**TASK TO COMPLETE**
Wherever the string "optional" occurs in a line of these records, report that line.

(Dataset records)
Segment Open

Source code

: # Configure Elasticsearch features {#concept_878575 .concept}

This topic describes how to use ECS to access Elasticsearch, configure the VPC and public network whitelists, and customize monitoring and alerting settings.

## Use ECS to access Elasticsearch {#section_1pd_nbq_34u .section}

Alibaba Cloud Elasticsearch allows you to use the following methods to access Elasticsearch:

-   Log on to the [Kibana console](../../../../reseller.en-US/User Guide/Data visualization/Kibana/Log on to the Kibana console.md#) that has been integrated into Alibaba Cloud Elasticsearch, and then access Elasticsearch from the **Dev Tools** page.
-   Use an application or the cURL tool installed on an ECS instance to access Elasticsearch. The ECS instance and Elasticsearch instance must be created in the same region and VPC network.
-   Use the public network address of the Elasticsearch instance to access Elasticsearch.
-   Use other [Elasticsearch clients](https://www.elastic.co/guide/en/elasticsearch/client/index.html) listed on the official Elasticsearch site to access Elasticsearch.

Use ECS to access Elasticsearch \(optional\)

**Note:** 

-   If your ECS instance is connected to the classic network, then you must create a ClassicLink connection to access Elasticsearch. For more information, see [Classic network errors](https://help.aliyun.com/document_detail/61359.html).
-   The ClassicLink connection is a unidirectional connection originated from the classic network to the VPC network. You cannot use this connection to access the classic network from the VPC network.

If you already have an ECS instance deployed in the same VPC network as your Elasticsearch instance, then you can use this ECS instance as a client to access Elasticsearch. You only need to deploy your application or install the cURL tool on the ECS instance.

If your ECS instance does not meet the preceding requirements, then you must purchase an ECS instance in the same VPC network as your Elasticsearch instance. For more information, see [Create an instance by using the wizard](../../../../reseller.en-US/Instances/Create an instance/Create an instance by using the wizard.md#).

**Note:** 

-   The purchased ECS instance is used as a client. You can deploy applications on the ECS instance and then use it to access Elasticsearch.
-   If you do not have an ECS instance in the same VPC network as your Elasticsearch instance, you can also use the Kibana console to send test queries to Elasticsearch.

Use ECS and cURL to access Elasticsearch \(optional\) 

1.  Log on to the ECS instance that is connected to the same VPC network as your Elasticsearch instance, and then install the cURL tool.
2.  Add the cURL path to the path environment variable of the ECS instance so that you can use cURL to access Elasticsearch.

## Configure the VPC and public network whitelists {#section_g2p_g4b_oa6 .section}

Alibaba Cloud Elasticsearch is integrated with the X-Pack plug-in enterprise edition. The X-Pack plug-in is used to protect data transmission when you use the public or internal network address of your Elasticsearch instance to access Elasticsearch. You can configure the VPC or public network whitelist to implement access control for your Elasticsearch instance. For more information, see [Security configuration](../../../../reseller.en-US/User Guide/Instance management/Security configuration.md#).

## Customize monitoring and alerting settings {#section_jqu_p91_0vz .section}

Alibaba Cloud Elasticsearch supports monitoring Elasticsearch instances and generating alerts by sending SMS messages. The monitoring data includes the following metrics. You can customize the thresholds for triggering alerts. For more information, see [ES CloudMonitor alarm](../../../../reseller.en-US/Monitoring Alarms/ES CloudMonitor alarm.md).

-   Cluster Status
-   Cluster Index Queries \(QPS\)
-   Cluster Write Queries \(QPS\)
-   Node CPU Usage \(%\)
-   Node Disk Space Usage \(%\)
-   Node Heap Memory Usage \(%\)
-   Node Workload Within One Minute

Segment Closed

**EXERCISE RESPONSE**
Use ECS to access Elasticsearch \(optional\)
Use ECS and cURL to access Elasticsearch \(optional\) 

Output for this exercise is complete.